How Car Loans Work in Canada
A car is one of the higher-dollar purchases you may ever make. If you haven’t saved up enough money to buy a car outright, you’ll need to finance it using a car loan.
Understanding common car loan options before you start shopping for a vehicle will help you choose the best option for your needs and budget.
What is a car loan?
A car loan is a sum of money you borrow from a bank, credit union, car dealership or online lender to fund the purchase of a new or used vehicle. The process of getting a car loan is sometimes referred to as vehicle or auto financing.
Car loan debt, plus any fees and interest, is repaid by making regular payments over a set period of time. If you miss repeated payments and default on the loan, the lender can repossess the car to cover the remaining balance.
In general, you can either ask your financial institution for a car loan (or possibly a line of credit) or go with a financing plan offered by the car dealer at the time of purchase.
Car loan vs. lease
Instead of getting a car loan, which allows you to purchase a vehicle and eventually own it outright, you may opt to lease.
Leasing a car is a lot like renting it — but for a longer period of time. You don’t own the vehicle but you can drive it for the length of your lease. During that time, you make monthly payments and are responsible for maintenance costs.
At the end of the term, you have the option to return the car to the dealer and walk away — as long as you’ve stuck to the terms of the lease agreement. If not, you may face penalties. Common terms include annual mileage caps and charges for excessive wear and tear.
Leasing a vehicle instead of buying one with a car loan could mean lower monthly payments and the chance to get a new vehicle every few years. But, you won’t build up equity in your car and you can face high penalties if you go over the agreed-upon mileage or if the car shows more wear than the dealer deems “normal.”
Where to get a car loan in Canada
There are three main places to get a car loan in Canada.
Financial institution: While car loans from banks tend to come with higher interest rates than loans through a dealership, some banks don’t require a down payment. This could be an advantage over dealership car loans, which often require you to put money down, which lowers the amount of your loan. You may also be eligible for better rates or discounts on fees if you have a pre-existing relationship with the bank. However, it can be hard to get approved for a loan with a bank if you have bad credit.
Car dealer: Many car dealerships may arrange loans through financing divisions of the vehicle manufacturers or may arrange for a loan on your behalf from one or more banks so they can present you with multiple loan offers. Loans from car dealers may have better interest rates than what you’d get if you applied at a bank yourself, but they may require that you provide a down payment.
Online lender: Finding a car loan online can be an option for buyers who can’t get a loan from a bank or dealer, typically because of a poor credit score. Unfortunately, these less traditional car loans may come with higher interest rates that can make it difficult to manage car payments.
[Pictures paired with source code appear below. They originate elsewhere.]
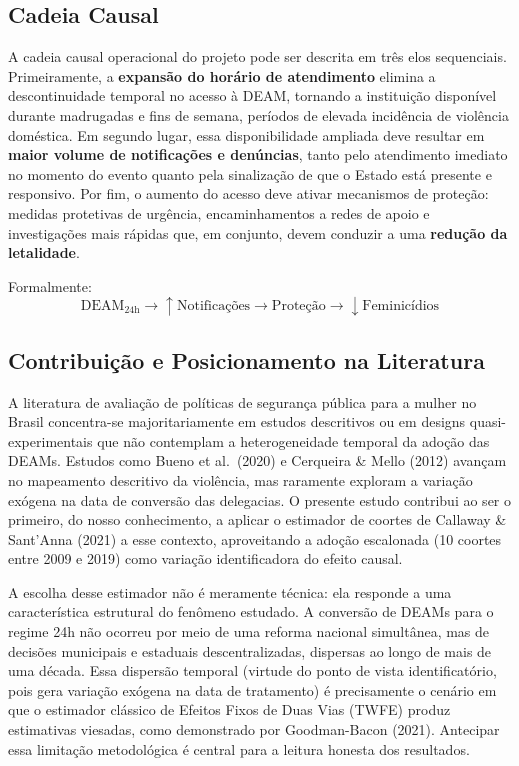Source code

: \documentclass[twocolumn, 10pt]{article}
\begin{document}
\subsection{Cadeia Causal}

A cadeia causal operacional do projeto pode ser descrita em três elos
sequenciais. Primeiramente, a \textbf{expansão do horário de atendimento}
elimina a descontinuidade temporal no acesso à DEAM, tornando a instituição
disponível durante madrugadas e fins de semana, períodos de elevada incidência
de violência doméstica. Em segundo lugar, essa disponibilidade ampliada deve
resultar em \textbf{maior volume de notificações e denúncias}, tanto pelo
atendimento imediato no momento do evento quanto pela sinalização de que o
Estado está presente e responsivo. Por fim, o aumento do acesso deve ativar
mecanismos de proteção: medidas protetivas de urgência, encaminhamentos a
redes de apoio e investigações mais rápidas que, em conjunto, devem conduzir
a uma \textbf{redução da letalidade}.

Formalmente:
\[
  \text{DEAM}_{24\text{h}} \to \uparrow\text{Notificações}
  \to \text{Proteção} \to \downarrow\text{Feminicídios}
\]

\subsection{Contribuição e Posicionamento na Literatura}

A literatura de avaliação de políticas de segurança pública para a mulher no
Brasil concentra-se majoritariamente em estudos descritivos ou em designs
quasi-experimentais que não contemplam a heterogeneidade temporal da adoção
das DEAMs. Estudos como Bueno et al.\ (2020) e Cerqueira \& Mello (2012) avançam
no mapeamento descritivo da violência, mas raramente exploram a variação
exógena na data de conversão das delegacias. O presente estudo contribui ao
ser o primeiro, do nosso conhecimento, a aplicar o estimador de coortes de
Callaway \& Sant'Anna (2021) a esse contexto, aproveitando a adoção escalonada
(10 coortes entre 2009 e 2019) como variação identificadora do efeito causal.

A escolha desse estimador não é meramente técnica: ela responde a uma
característica estrutural do fenômeno estudado. A conversão de DEAMs para o
regime 24h não ocorreu por meio de uma reforma nacional simultânea, mas de
decisões municipais e estaduais descentralizadas, dispersas ao longo de mais de
uma década. Essa dispersão temporal (virtude do ponto de vista identificatório,
pois gera variação exógena na data de tratamento) é precisamente o cenário em
que o estimador clássico de Efeitos Fixos de Duas Vias (TWFE) produz estimativas
viesadas, como demonstrado por Goodman-Bacon (2021). Antecipar essa limitação
metodológica é central para a leitura honesta dos resultados.
\end{document}
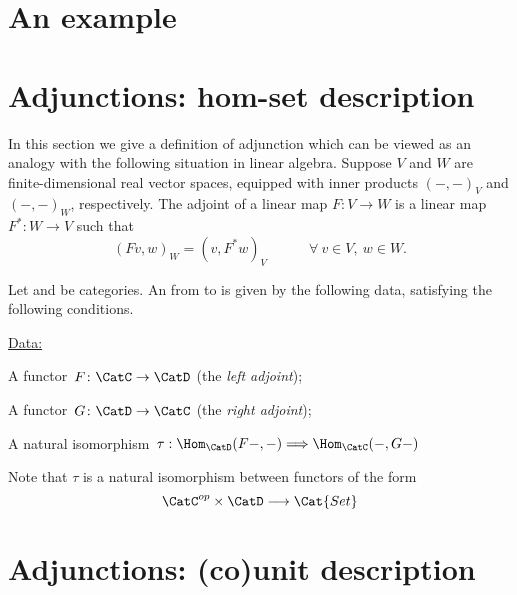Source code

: 
\section{An example}






\section{Adjunctions: hom-set description}

In this section we give a definition of adjunction which can be viewed as an analogy with the following situation in linear algebra. Suppose $V$ and $W$ are finite-dimensional real vector spaces, equipped with inner products $(-, -)_V$ and $(-, -)_W$, respectively. The adjoint of a linear map $F: V \rightarrow W$ is a linear map $F^*: W \rightarrow V$ such that 
$$
(Fv, w)_W = (v, F^*w)_V \quad \quad \quad \forall \ v \in V, \ w \in W. 
$$




\begin{ctdefinition}\label{def-adj-iso}
  \label{def:cat-adjunction}
  Let \CatC and \CatD be categories. An \emph{} from \CatC to \CatD is given by the following data, satisfying the following conditions.

  \underline{Data:}
  \begin{compactenum}
    \item A functor~$F\colon \CatC \to \CatD$ (the \emph{left adjoint});
    \item A functor~$G\colon \CatD \to \CatC$ (the \emph{right adjoint});
    \item A natural isomorphism~$\tau : \Hom_{\CatD}(F - , - ) \Longrightarrow \Hom_{\CatC}(- , G - )$
  \end{compactenum}
\end{ctdefinition}

\begin{remark}
Note that $\tau$ is a natural isomorphism between functors of the form
$$
\CatC^{op} \times \CatD \longrightarrow \Cat{Set}
$$
\end{remark}



\section{Adjunctions: (co)unit description}

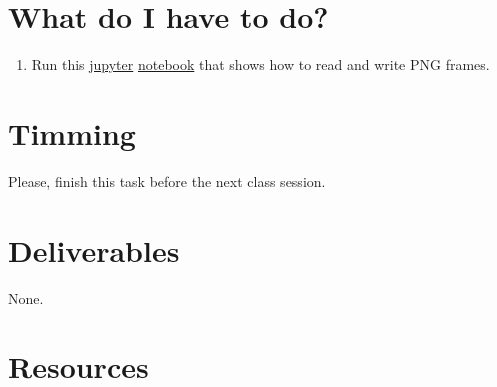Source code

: \section{What do I have to do?}

\begin{enumerate}
\item Run this \href{https://jupyter.org/}{jupyter}
  \href{https://github.com/Sistemas-Multimedia/Sistemas-Multimedia.github.io/blob/master/contents/PNG/display_video.ipynb}{notebook}
  that shows how to read and write PNG frames.
\end{enumerate}

\section{Timming}

Please, finish this task before the next class session.

\section{Deliverables}

None.

\section{Resources}

\renewcommand{\addcontentsline}[3]{}%

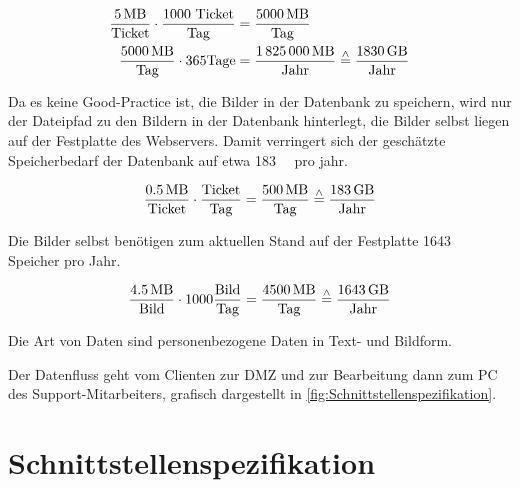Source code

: \documentclass[a4paper,12pt,headings=small,ngerman,bibliography=totoc]{scrartcl}
\begin{document}
\begin{align*}
  \frac{\SI{5}{\mega\byte}}{\text{Ticket}} \cdot \frac{1000\text{ Ticket}}{\text{Tag}} & = \frac{\SI{5000}{\mega\byte}}{\text{Tag}}                                                                  \\
  \frac{\SI{5000}{\mega\byte}}{\text{Tag}} \cdot 365 \text{Tage}                       & = \frac{\SI{1825000}{\mega\byte}}{\text{Jahr}} \stackrel{\wedge}= \frac{\SI{1830}{\giga\byte}}{\text{Jahr}}
\end{align*}


Da es keine Good-Practice ist, die Bilder in der Datenbank zu speichern, wird nur der Dateipfad zu den Bildern in der Datenbank hinterlegt, die Bilder selbst liegen auf der Festplatte des Webservers. Damit verringert sich der geschätzte Speicherbedarf der Datenbank auf etwa \SI{183}{\giga\byte} pro jahr.

\begin{align*}
  \frac{\SI{0.5}{\mega\byte}}{\text{Ticket}} \cdot \frac{\text{Ticket}}{\text{Tag}} = \frac{\SI{500}{\mega\byte}}{\text{Tag}} \stackrel{\wedge}= \frac{\SI{183}{\giga\byte}}{\text{Jahr}}
\end{align*}

Die Bilder selbst benötigen zum aktuellen Stand auf der Festplatte \SI{1643}{\giga\byte} Speicher pro Jahr.

\begin{align*}
  \frac{\SI{4.5}{\mega\byte}}{\text{Bild}} \cdot 1000 \frac{\text{Bild}}{\text{Tag}} = \frac{\SI{4500}{\mega\byte}}{\text{Tag}} \stackrel{\wedge}= \frac{\SI{1643}{\giga\byte}}{\text{Jahr}}
\end{align*}

Die Art von Daten sind personenbezogene Daten in Text- und Bildform.

Der Datenfluss geht vom Clienten zur DMZ und zur Bearbeitung dann zum PC des Support-Mitarbeiters, grafisch dargestellt in \vref{fig:Schnittstellenspezifikation}.


\newpage
\section{Schnittstellenspezifikation}
\end{document}
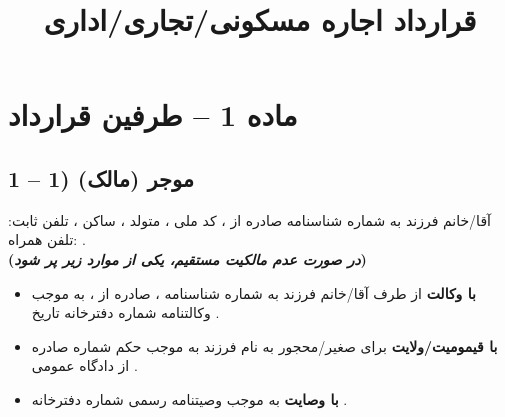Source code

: \documentclass[14pt]{article}
\title{\titlefont قرارداد اجاره مسکونی/تجاری/اداری}
\author{}
\date{}
\begin{document}
	
	\maketitle
	
	\section*{ماده 1 – طرفین قرارداد}
	\subsection*{1 – 1) موجر (مالک)}
	آقا/خانم
	\underline{\hspace{3cm}}
	فرزند
	\underline{\hspace{2cm}}
	به شماره شناسنامه
	\underline{\hspace{2cm}}
	صادره از
	\underline{\hspace{1cm}}
	، کد ملی
	\underline{\hspace{2cm}}
	، متولد
	\underline{\hspace{1cm}}
	، ساکن
	\underline{\hspace{4cm}}
	، تلفن ثابت:
	\underline{\hspace{2cm}}
	تلفن همراه:
	\underline{\hspace{2cm}}
	.
	\\
	\textbf{(\textit{در صورت عدم مالکیت مستقیم، یکی از موارد زیر پر شود})}
	
	\begin{itemize}
		\item 
		\textbf{با وکالت}
		از طرف آقا/خانم 
		\underline{\hspace{4cm}}
		فرزند 
		\underline{\hspace{1.5cm}}
		به شماره شناسنامه 
		\underline{\hspace{2cm}}
		، صادره از 
		\underline{\hspace{2cm}}
		، به موجب وکالتنامه شماره 
		\underline{\hspace{2cm}}
		دفترخانه 
		\underline{\hspace{2cm}}
		تاریخ 
		\underline{\hspace{2cm}}
		.
		\item 
		\textbf{با قیمومیت/ولایت}
		برای صغیر/محجور به نام 
		\underline{\hspace{2.5cm}}
		فرزند 
		\underline{\hspace{2cm}}
		به موجب حکم شماره 
		\underline{\hspace{2cm}}
		صادره از دادگاه عمومی 
		\underline{\hspace{2cm}}
		.
		\item 
		\textbf{با وصایت}
		به موجب وصیتنامه رسمی شماره 
		\underline{\hspace{3cm}}
		دفترخانه 
		\underline{\hspace{2cm}}
		.
	\end{itemize}
	
\end{document}
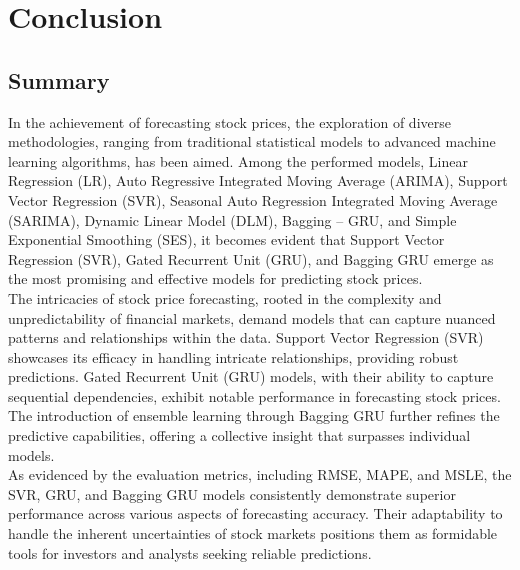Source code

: \documentclass{ieeeojies}
\begin{document}
\section{Conclusion}
\subsection{Summary}
In the achievement of forecasting stock prices, the exploration of diverse methodologies, ranging from traditional statistical models to advanced machine learning algorithms, has been aimed. Among the performed models, Linear Regression (LR), Auto Regressive Integrated Moving Average (ARIMA), Support Vector Regression (SVR), Seasonal Auto Regression Integrated Moving Average (SARIMA), Dynamic Linear Model (DLM), Bagging – GRU, and Simple Exponential Smoothing (SES), it becomes evident that Support Vector Regression (SVR), Gated Recurrent Unit (GRU), and Bagging GRU emerge as the most promising and effective models for predicting stock prices.\\
The intricacies of stock price forecasting, rooted in the complexity and unpredictability of financial markets, demand models that can capture nuanced patterns and relationships within the data. Support Vector Regression (SVR) showcases its efficacy in handling intricate relationships, providing robust predictions. Gated Recurrent Unit (GRU) models, with their ability to capture sequential dependencies, exhibit notable performance in forecasting stock prices. The introduction of ensemble learning through Bagging GRU further refines the predictive capabilities, offering a collective insight that surpasses individual models.\\
As evidenced by the evaluation metrics, including RMSE, MAPE, and MSLE, the SVR, GRU, and Bagging GRU models consistently demonstrate superior performance across various aspects of forecasting accuracy. Their adaptability to handle the inherent uncertainties of stock markets positions them as formidable tools for investors and analysts seeking reliable predictions.
\end{document}
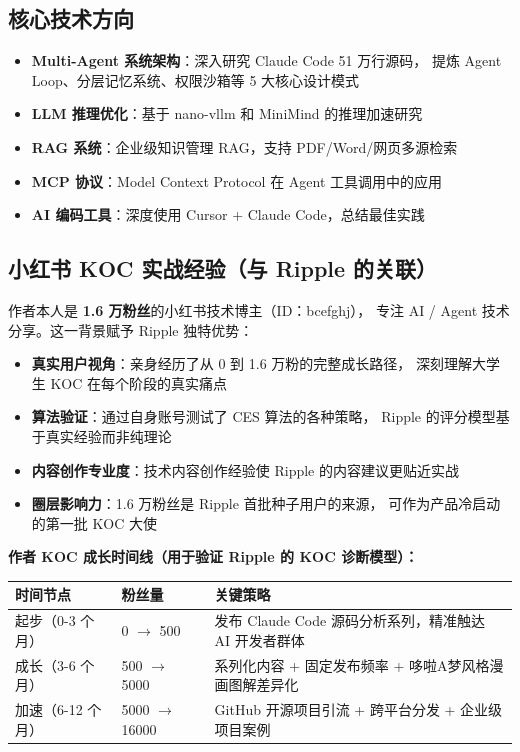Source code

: \documentclass[12pt,a4paper]{ctexart}
\begin{document}
\subsection{核心技术方向}

\begin{itemize}
  \item \textbf{Multi-Agent 系统架构}：深入研究 Claude Code 51 万行源码，
        提炼 Agent Loop、分层记忆系统、权限沙箱等 5 大核心设计模式
  \item \textbf{LLM 推理优化}：基于 nano-vllm 和 MiniMind 的推理加速研究
  \item \textbf{RAG 系统}：企业级知识管理 RAG，支持 PDF/Word/网页多源检索
  \item \textbf{MCP 协议}：Model Context Protocol 在 Agent 工具调用中的应用
  \item \textbf{AI 编码工具}：深度使用 Cursor + Claude Code，总结最佳实践
\end{itemize}

\subsection{小红书 KOC 实战经验（与 Ripple 的关联）}

作者本人是 \textbf{1.6 万粉丝}的小红书技术博主（ID：bcefghj），
专注 AI / Agent 技术分享。这一背景赋予 Ripple 独特优势：

\begin{itemize}
  \item \textbf{真实用户视角}：亲身经历了从 0 到 1.6 万粉的完整成长路径，
        深刻理解大学生 KOC 在每个阶段的真实痛点
  \item \textbf{算法验证}：通过自身账号测试了 CES 算法的各种策略，
        Ripple 的评分模型基于真实经验而非纯理论
  \item \textbf{内容创作专业度}：技术内容创作经验使 Ripple 的内容建议更贴近实战
  \item \textbf{圈层影响力}：1.6 万粉丝是 Ripple 首批种子用户的来源，
        可作为产品冷启动的第一批 KOC 大使
\end{itemize}

\textbf{作者 KOC 成长时间线（用于验证 Ripple 的 KOC 诊断模型）：}

\begin{center}
\begin{tabular}{p{2.5cm} p{3.5cm} p{7cm}}
\toprule
\textbf{时间节点} & \textbf{粉丝量} & \textbf{关键策略} \\
\midrule
起步（0-3 个月） & 0 $\rightarrow$ 500 & 发布 Claude Code 源码分析系列，精准触达 AI 开发者群体 \\[3pt]
成长（3-6 个月） & 500 $\rightarrow$ 5000 & 系列化内容 + 固定发布频率 + 哆啦A梦风格漫画图解差异化 \\[3pt]
加速（6-12 个月） & 5000 $\rightarrow$ 16000 & GitHub 开源项目引流 + 跨平台分发 + 企业级项目案例 \\
\bottomrule
\end{tabular}
\end{center}
\end{document}
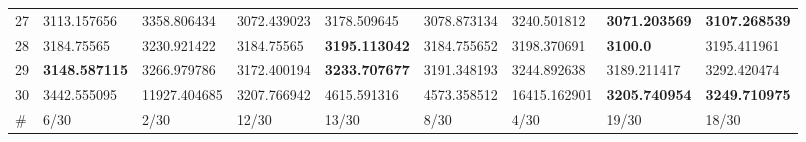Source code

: \begin{table*}[b]
\begin{tabular}{|p{0.8cm}|p{1.6cm}|p{1.6cm}|p{1.6cm}|p{1.6cm}|p{1.6cm}|p{1.6cm}|p{1.6cm}|p{1.6cm}|}
27  & 3113.157656 & 3358.806434 & 3072.439023 & 3178.509645 & 3078.873134 & 3240.501812 & \textbf{3071.203569} & \textbf{3107.268539} \\ 
28  & 3184.75565 & 3230.921422 & 3184.75565 & \textbf{3195.113042} & 3184.755652 & 3198.370691 & \textbf{3100.0} & 3195.411961 \\ 
29  & \textbf{3148.587115} & 3266.979786 & 3172.400194 & \textbf{3233.707677} & 3191.348193 & 3244.892638 & 3189.211417 & 3292.420474 \\ 
30  & 3442.555095 & 11927.404685 & 3207.766942 & 4615.591316 & 4573.358512 & 16415.162901 & \textbf{3205.740954} & \textbf{3249.710975} \\
\hline
\#  & 6/30 & 2/30 & 12/30 & 13/30 & 8/30 & 4/30 & 19/30 & 18/30 \\
\hline

\end{tabular}
\end{table*}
Common car loan considerations
It's important to figure out how much money you'll put down on the vehicle and if you're comfortable making the monthly loan payments.
Interest rates
To ensure that you’re getting a reasonable loan offer, it’s a good idea to figure out what your overall interest payments would be over the course of the loan.
Numerous bank and lender websites feature car loan calculators where you input details like the cost of the car, the interest rate and the duration of the loan. The calculator then shows you what your monthly payments could be, as well as the total interest amount you may pay over the course of the loan.
Loan terms
Another important consideration when looking for car loans is the term or duration of the loan. In Canada, car loan terms typically range from 12 to 72 months, with some terms as long as 84 or even 96 months.
Choosing a shorter term makes your monthly payments higher but saves you money in the long run. A longer term can mean lower monthly payments, but you pay more in interest — meaning that your car could wind up costing you more than you expected.
How car loans work
Once you’ve shopped around, selected the vehicle you like, and negotiated the best interest rate, you fill out an application for a car loan.
To get a car loan, you’ll likely have to provide copies of pay stubs, income tax assessments (for proof of income), a valid Canadian driver’s license and other documents.
Car loan eligibility requirements
The eligibility standards for a car loan vary by provider, but you likely have to meet some basic requirements, including:
Be a resident of Canada.
Have a Canadian driver’s license.
Be the age of majority in your province or territory.
Have proof of income (some lenders may have a minimum income requirement).
Have a good credit score (though some lenders, such as online lenders, may give car loans to those with a history of bad credit).
It’s possible to get preapproved for a car loan by a bank before making a purchase. At a car dealership, approval may or may not happen quickly. The lender will need to confirm your information and do a credit check to make sure you can manage car loan payments, which could take hours or a few days.
You’ll then return to the dealer and be presented with potential loan options. Carefully review the loan offers, paying special attention to interest rates, fees, duration of the loan and repayment terms so you can understand your options and pick the best loan for your needs.
Next, you’ll sign the loan agreement, which clearly sets out how much principal and interest you will owe.
Finally, you take possession of your new car and drive it as long as you make the agreed-upon monthly payments. Once the loan is fully repaid, you’ll have complete ownership of the car. However, if you default on your payments, the lender can repossess the vehicle.